Dataset records:
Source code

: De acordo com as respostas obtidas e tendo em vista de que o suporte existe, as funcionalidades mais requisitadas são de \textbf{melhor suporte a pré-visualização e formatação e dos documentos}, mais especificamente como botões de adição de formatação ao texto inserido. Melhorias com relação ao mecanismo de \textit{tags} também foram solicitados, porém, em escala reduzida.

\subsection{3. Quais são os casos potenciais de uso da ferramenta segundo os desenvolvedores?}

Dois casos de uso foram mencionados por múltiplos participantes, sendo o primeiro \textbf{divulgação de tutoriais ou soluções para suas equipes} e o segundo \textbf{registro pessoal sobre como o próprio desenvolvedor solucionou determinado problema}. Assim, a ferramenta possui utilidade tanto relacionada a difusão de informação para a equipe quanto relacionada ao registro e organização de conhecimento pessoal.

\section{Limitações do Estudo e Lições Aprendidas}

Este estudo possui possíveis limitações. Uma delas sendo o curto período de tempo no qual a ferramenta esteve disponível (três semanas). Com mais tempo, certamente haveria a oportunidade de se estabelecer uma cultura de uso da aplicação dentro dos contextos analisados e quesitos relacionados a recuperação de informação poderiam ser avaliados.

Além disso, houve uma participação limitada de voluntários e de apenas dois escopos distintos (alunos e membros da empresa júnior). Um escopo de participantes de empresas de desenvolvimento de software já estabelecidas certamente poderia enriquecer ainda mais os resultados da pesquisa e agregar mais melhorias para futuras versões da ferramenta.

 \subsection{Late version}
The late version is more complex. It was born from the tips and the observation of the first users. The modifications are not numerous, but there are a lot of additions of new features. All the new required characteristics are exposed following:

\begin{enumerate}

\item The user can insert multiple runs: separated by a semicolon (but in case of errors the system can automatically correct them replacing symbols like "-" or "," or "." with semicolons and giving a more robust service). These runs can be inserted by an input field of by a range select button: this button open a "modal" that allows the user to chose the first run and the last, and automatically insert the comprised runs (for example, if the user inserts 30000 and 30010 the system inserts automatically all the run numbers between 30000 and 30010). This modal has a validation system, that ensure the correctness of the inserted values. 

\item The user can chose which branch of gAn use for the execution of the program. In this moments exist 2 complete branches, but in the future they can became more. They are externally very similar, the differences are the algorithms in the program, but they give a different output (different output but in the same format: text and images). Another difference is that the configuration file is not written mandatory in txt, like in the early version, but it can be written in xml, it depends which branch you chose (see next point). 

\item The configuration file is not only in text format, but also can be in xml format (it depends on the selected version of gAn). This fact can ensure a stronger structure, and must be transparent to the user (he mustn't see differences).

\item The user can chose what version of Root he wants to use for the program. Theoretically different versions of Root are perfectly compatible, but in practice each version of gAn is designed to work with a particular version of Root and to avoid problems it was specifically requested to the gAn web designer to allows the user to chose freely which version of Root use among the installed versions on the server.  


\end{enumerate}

PROBLEM TO SOLVE: Show every line in the entries above that contains the string "subsection".

RESULT OF THE TASK:
\subsection{3. Quais são os casos potenciais de uso da ferramenta segundo os desenvolvedores?}
 \subsection{Late version}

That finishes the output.